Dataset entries

*** Begin section ***

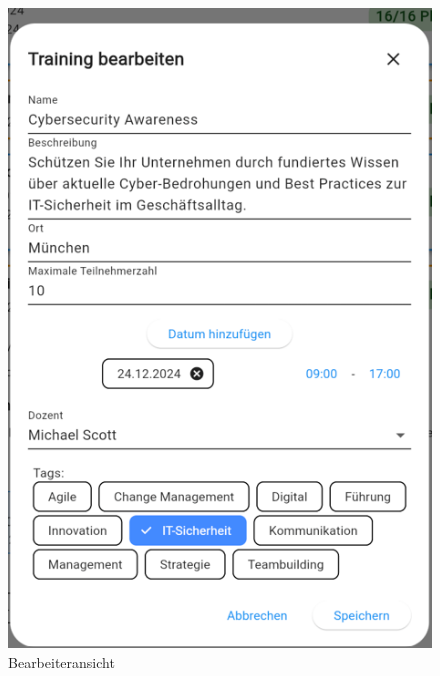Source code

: \begin{figure}[htbp!]
    \centering
    \includegraphics[scale=0.7]{img/BearbeitungAnbierteransicht.png}
    \caption{Bearbeiteransicht}
    \label{AnbieterBE}
\end{figure}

*** End section ***

WORK ITEM:
Set down the entries above exactly, and keep every picture out of your copy.

SOLUTION BELOW:
Source code

: \begin{figure}[htbp!]
    \centering
    \includegraphics[scale=0.7]{img/BearbeitungAnbierteransicht.png}
    \caption{Bearbeiteransicht}
    \label{AnbieterBE}
\end{figure}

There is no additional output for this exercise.